Batch output: copies & naming

Most runs produce one safe copy. But with synthetic mode you can ask one run to produce several variants of a document — each with a different fake cast — and you can control how all your output files are named. These are the batch output controls.

Copies: many variants from one document

When a profile uses synthetic mode, the staging table gains a Copies column with a stepper. Set it above 1 and that document is anonymized that many times in one run, each pass generating a fresh set of fake values.

expediente-clinico-marcos-patel.pdf   Copies: 3
        ↓  one run
expediente…__001-1.pdf   (David Romero Gil, NHC 84913366, …)
expediente…__001-2.pdf   (Hugo Navarro Ortiz, NHC 55120947, …)
expediente…__001-3.pdf   (Iker Pardo Vega, NHC 73048815, …)

Each copy is internally consistent — within a single variant, every mention of a person still maps to one fake identity — but the variants differ from each other.

Why generate copies

Training and test data. Turn one real document into many realistic, non-identifying examples that share its structure.
Demos. Show a workflow on several “different” records without touching production data.
Robustness testing. Feed a pipeline many shape-identical inputs with varied values.

Output naming

How output files are named is set in the profile’s Output section, under Output file naming. Each output gets a token appended as name__token:

Style	Token looks like	Notes
Number	`001`, `002`, …	A per-file counter kept on this computer
Hash	`ba72c58e`	A short hash, good for uniqueness
Date	`20260612`	The run date (YYYYMMDD)

The number style increments a counter per source file that persists between runs, so the third time you anonymize informe.pdf you get informe__003. When you also generate copies, the copy index is appended too: informe__003-1, informe__003-2.

The base file name is itself anonymized — if the original was invoice-marcos-patel.pdf, the PII in the name gets the same treatment as the body. See output location.
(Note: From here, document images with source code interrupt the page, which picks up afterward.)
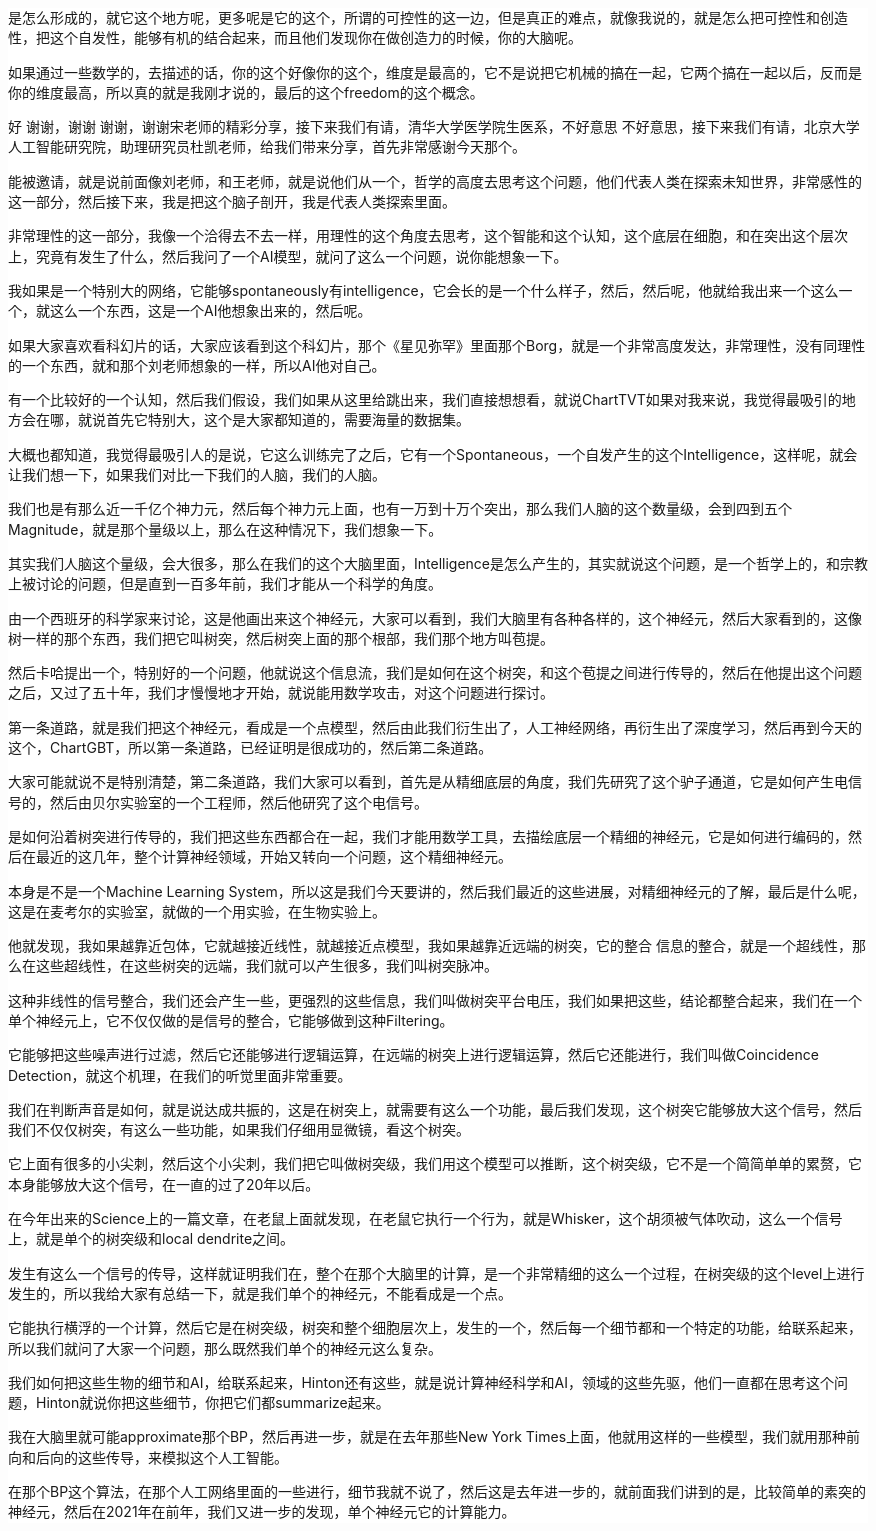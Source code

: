 是怎么形成的，就它这个地方呢，更多呢是它的这个，所谓的可控性的这一边，但是真正的难点，就像我说的，就是怎么把可控性和创造性，把这个自发性，能够有机的结合起来，而且他们发现你在做创造力的时候，你的大脑呢。

如果通过一些数学的，去描述的话，你的这个好像你的这个，维度是最高的，它不是说把它机械的搞在一起，它两个搞在一起以后，反而是你的维度最高，所以真的就是我刚才说的，最后的这个freedom的这个概念。

好 谢谢，谢谢 谢谢，谢谢宋老师的精彩分享，接下来我们有请，清华大学医学院生医系，不好意思 不好意思，接下来我们有请，北京大学人工智能研究院，助理研究员杜凯老师，给我们带来分享，首先非常感谢今天那个。

能被邀请，就是说前面像刘老师，和王老师，就是说他们从一个，哲学的高度去思考这个问题，他们代表人类在探索未知世界，非常感性的这一部分，然后接下来，我是把这个脑子剖开，我是代表人类探索里面。

非常理性的这一部分，我像一个洽得去不去一样，用理性的这个角度去思考，这个智能和这个认知，这个底层在细胞，和在突出这个层次上，究竟有发生了什么，然后我问了一个AI模型，就问了这么一个问题，说你能想象一下。

我如果是一个特别大的网络，它能够spontaneously有intelligence，它会长的是一个什么样子，然后，然后呢，他就给我出来一个这么一个，就这么一个东西，这是一个AI他想象出来的，然后呢。

如果大家喜欢看科幻片的话，大家应该看到这个科幻片，那个《星见弥罕》里面那个Borg，就是一个非常高度发达，非常理性，没有同理性的一个东西，就和那个刘老师想象的一样，所以AI他对自己。

有一个比较好的一个认知，然后我们假设，我们如果从这里给跳出来，我们直接想想看，就说ChartTVT如果对我来说，我觉得最吸引的地方会在哪，就说首先它特别大，这个是大家都知道的，需要海量的数据集。

大概也都知道，我觉得最吸引人的是说，它这么训练完了之后，它有一个Spontaneous，一个自发产生的这个Intelligence，这样呢，就会让我们想一下，如果我们对比一下我们的人脑，我们的人脑。

我们也是有那么近一千亿个神力元，然后每个神力元上面，也有一万到十万个突出，那么我们人脑的这个数量级，会到四到五个Magnitude，就是那个量级以上，那么在这种情况下，我们想象一下。

其实我们人脑这个量级，会大很多，那么在我们的这个大脑里面，Intelligence是怎么产生的，其实就说这个问题，是一个哲学上的，和宗教上被讨论的问题，但是直到一百多年前，我们才能从一个科学的角度。

由一个西班牙的科学家来讨论，这是他画出来这个神经元，大家可以看到，我们大脑里有各种各样的，这个神经元，然后大家看到的，这像树一样的那个东西，我们把它叫树突，然后树突上面的那个根部，我们那个地方叫苞提。

然后卡哈提出一个，特别好的一个问题，他就说这个信息流，我们是如何在这个树突，和这个苞提之间进行传导的，然后在他提出这个问题之后，又过了五十年，我们才慢慢地才开始，就说能用数学攻击，对这个问题进行探讨。

第一条道路，就是我们把这个神经元，看成是一个点模型，然后由此我们衍生出了，人工神经网络，再衍生出了深度学习，然后再到今天的这个，ChartGBT，所以第一条道路，已经证明是很成功的，然后第二条道路。

大家可能就说不是特别清楚，第二条道路，我们大家可以看到，首先是从精细底层的角度，我们先研究了这个驴子通道，它是如何产生电信号的，然后由贝尔实验室的一个工程师，然后他研究了这个电信号。

是如何沿着树突进行传导的，我们把这些东西都合在一起，我们才能用数学工具，去描绘底层一个精细的神经元，它是如何进行编码的，然后在最近的这几年，整个计算神经领域，开始又转向一个问题，这个精细神经元。

本身是不是一个Machine Learning System，所以这是我们今天要讲的，然后我们最近的这些进展，对精细神经元的了解，最后是什么呢，这是在麦考尔的实验室，就做的一个用实验，在生物实验上。

他就发现，我如果越靠近包体，它就越接近线性，就越接近点模型，我如果越靠近远端的树突，它的整合 信息的整合，就是一个超线性，那么在这些超线性，在这些树突的远端，我们就可以产生很多，我们叫树突脉冲。

这种非线性的信号整合，我们还会产生一些，更强烈的这些信息，我们叫做树突平台电压，我们如果把这些，结论都整合起来，我们在一个单个神经元上，它不仅仅做的是信号的整合，它能够做到这种Filtering。

它能够把这些噪声进行过滤，然后它还能够进行逻辑运算，在远端的树突上进行逻辑运算，然后它还能进行，我们叫做Coincidence Detection，就这个机理，在我们的听觉里面非常重要。

我们在判断声音是如何，就是说达成共振的，这是在树突上，就需要有这么一个功能，最后我们发现，这个树突它能够放大这个信号，然后我们不仅仅树突，有这么一些功能，如果我们仔细用显微镜，看这个树突。

它上面有很多的小尖刺，然后这个小尖刺，我们把它叫做树突级，我们用这个模型可以推断，这个树突级，它不是一个简简单单的累赘，它本身能够放大这个信号，在一直的过了20年以后。

在今年出来的Science上的一篇文章，在老鼠上面就发现，在老鼠它执行一个行为，就是Whisker，这个胡须被气体吹动，这么一个信号上，就是单个的树突级和local dendrite之间。

发生有这么一个信号的传导，这样就证明我们在，整个在那个大脑里的计算，是一个非常精细的这么一个过程，在树突级的这个level上进行发生的，所以我给大家有总结一下，就是我们单个的神经元，不能看成是一个点。

它能执行横浮的一个计算，然后它是在树突级，树突和整个细胞层次上，发生的一个，然后每一个细节都和一个特定的功能，给联系起来，所以我们就问了大家一个问题，那么既然我们单个的神经元这么复杂。

我们如何把这些生物的细节和AI，给联系起来，Hinton还有这些，就是说计算神经科学和AI，领域的这些先驱，他们一直都在思考这个问题，Hinton就说你把这些细节，你把它们都summarize起来。

我在大脑里就可能approximate那个BP，然后再进一步，就是在去年那些New York Times上面，他就用这样的一些模型，我们就用那种前向和后向的这些传导，来模拟这个人工智能。

在那个BP这个算法，在那个人工网络里面的一些进行，细节我就不说了，然后这是去年进一步的，就前面我们讲到的是，比较简单的素突的神经元，然后在2021年在前年，我们又进一步的发现，单个神经元它的计算能力。

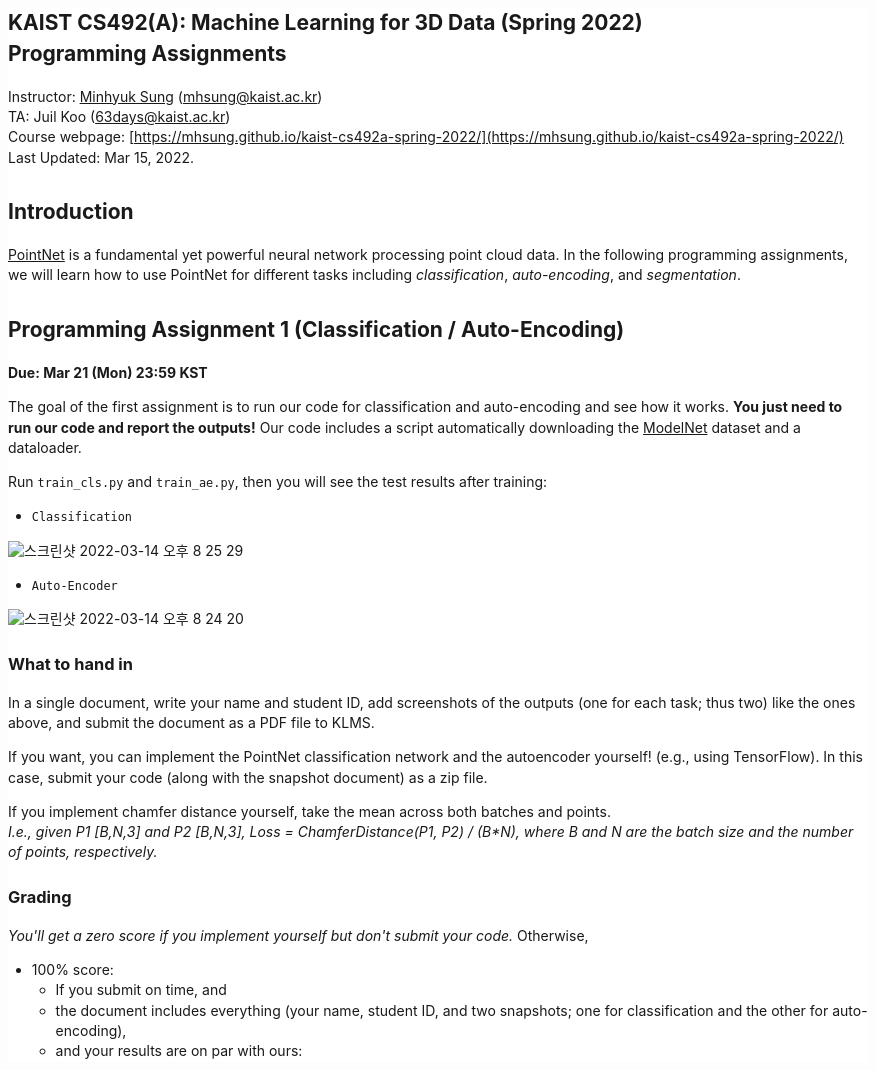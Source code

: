 ## KAIST CS492(A): Machine Learning for 3D Data (Spring 2022)<br>Programming Assignments
Instructor: [Minhyuk Sung](https://mhsung.github.io/) (mhsung@kaist.ac.kr)  
TA: Juil Koo (63days@kaist.ac.kr)  
Course webpage: [https://mhsung.github.io/kaist-cs492a-spring-2022/](https://mhsung.github.io/kaist-cs492a-spring-2022/)  
Last Updated: Mar 15, 2022.

## Introduction
[PointNet](https://arxiv.org/abs/1612.00593) is a fundamental yet powerful neural network processing point cloud data. In the following programming assignments, we will learn how to use PointNet for different tasks including _classification_, _auto-encoding_, and _segmentation_. 


## Programming Assignment 1 (Classification / Auto-Encoding)
<b>Due: Mar 21 (Mon) 23:59 KST</b>

The goal of the first assignment is to run our code for classification and auto-encoding and see how it works. **You just need to run our code and report the outputs!** Our code includes a script automatically downloading the [ModelNet](https://modelnet.cs.princeton.edu/) dataset and a dataloader. 

Run `train_cls.py` and `train_ae.py`, then you will see the test results after training:

- `Classification`
<img width="647" alt="스크린샷 2022-03-14 오후 8 25 29" src="https://user-images.githubusercontent.com/37788686/158196370-c0239f51-1974-4934-bcfb-1582a0da61d4.png">

- `Auto-Encoder`
<img width="811" alt="스크린샷 2022-03-14 오후 8 24 20" src="https://user-images.githubusercontent.com/37788686/158196598-618ec2f8-bd47-4d3e-a24f-da7073b24631.png">

### What to hand in
In a single document, write your name and student ID, add screenshots of the outputs (one for each task; thus two) like the ones above, and submit the document as a PDF file to KLMS.

If you want, you can implement the PointNet classification network and the autoencoder yourself! (e.g., using TensorFlow). In this case, submit your code (along with the snapshot document) as a zip file.

If you implement chamfer distance yourself, take the mean across both batches and points.  
_I.e., given P1 [B,N,3] and P2 [B,N,3], Loss = ChamferDistance(P1, P2) / (B\*N), where B and N are the batch size and the number of points, respectively._

### Grading
_You'll get a zero score if you implement yourself but don't submit your code._ Otherwise,

- 100% score:
  - If you submit on time, and
  - the document includes everything (your name, student ID, and two snapshots; one for classification and the other for auto-encoding),
  - and your results are on par with ours:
How batches show in history

A run that produced several copies is a single history entry, tagged with a count like 3 files. Opening it offers to open all the generated files (Piixie asks first if there are many). The replacement table reflects the run; each variant’s files sit together in your output folder.

Combining with dictionaries and templates

For varied output (the point of copies), leave dictionary reuse off — you want different casts.
For consistent output across runs, that’s a dictionary job, not copies.
A template shapes how each copy is anonymized (which fields, which methods); copies just multiply it.